January 11th, 2007 at 9:57 pm
I think Boone is doing OK, even if oil goes to $20.
I think it’s very interesting that people are starting to use terms like “crash”, “plunge” and “plummet” even though oil is still holding firm above $50 per barrel. Even at $50, the major players in the patch have a >$20 per barrel profit on production. Not bad if we have truely seen a “crash” in oil prices.
I think there has been an over reaction to the price activity of crude. Once stimulated by a major hurricane, and now falling off on warm weather and lower demand, I would consider this a very normal action for a market commodity that is traditionally dormant during the winter.
Hell, if this was a crash, that wasn’t so bad.
-Grant
January 11th, 2007 at 10:05 pm
I think your right, Grant. Seems the bear words have been coming out of the woodwork lately on crude prices. Not sure I agree that this is a true CRASH.
If oil goes to $10, youcould convince me that it was a crash.
January 12th, 2007 at 7:54 pm
“Trying to pick a bottom is like trying to catch a falling knife.” The trend is down, even on the ‘bullish’ fundamentals that you, Boone Pickens Jr., and every other oil bull keep touting.
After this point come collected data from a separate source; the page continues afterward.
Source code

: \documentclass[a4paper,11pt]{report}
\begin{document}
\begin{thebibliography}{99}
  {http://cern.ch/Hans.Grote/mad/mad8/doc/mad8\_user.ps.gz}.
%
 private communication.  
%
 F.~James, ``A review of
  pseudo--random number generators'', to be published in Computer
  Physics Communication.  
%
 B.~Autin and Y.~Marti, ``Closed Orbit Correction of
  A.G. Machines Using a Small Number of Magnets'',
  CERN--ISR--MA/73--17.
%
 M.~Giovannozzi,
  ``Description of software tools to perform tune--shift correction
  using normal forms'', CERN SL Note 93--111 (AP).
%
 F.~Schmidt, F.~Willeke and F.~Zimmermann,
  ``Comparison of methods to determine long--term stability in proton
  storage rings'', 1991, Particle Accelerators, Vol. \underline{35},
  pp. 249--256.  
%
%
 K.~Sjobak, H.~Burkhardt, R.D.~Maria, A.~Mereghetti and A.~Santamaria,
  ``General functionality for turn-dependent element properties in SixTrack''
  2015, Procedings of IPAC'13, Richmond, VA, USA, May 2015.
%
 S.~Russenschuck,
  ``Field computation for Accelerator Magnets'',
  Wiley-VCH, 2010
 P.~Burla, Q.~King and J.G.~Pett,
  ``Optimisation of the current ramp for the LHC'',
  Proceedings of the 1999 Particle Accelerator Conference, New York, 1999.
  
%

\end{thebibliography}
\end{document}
Maybe Boone can afford to keep meeting his margin calls (he’s short the Dollar too, by the way), but any realist is still looking to make more money by shorting crude than by being long.
January 12th, 2007 at 8:39 pm
You’re right, short term. It all depends on your time frame. Sure, you could short crude and make money in the next couple months, but outside of that time frame I think (along with many others) that crude is going up.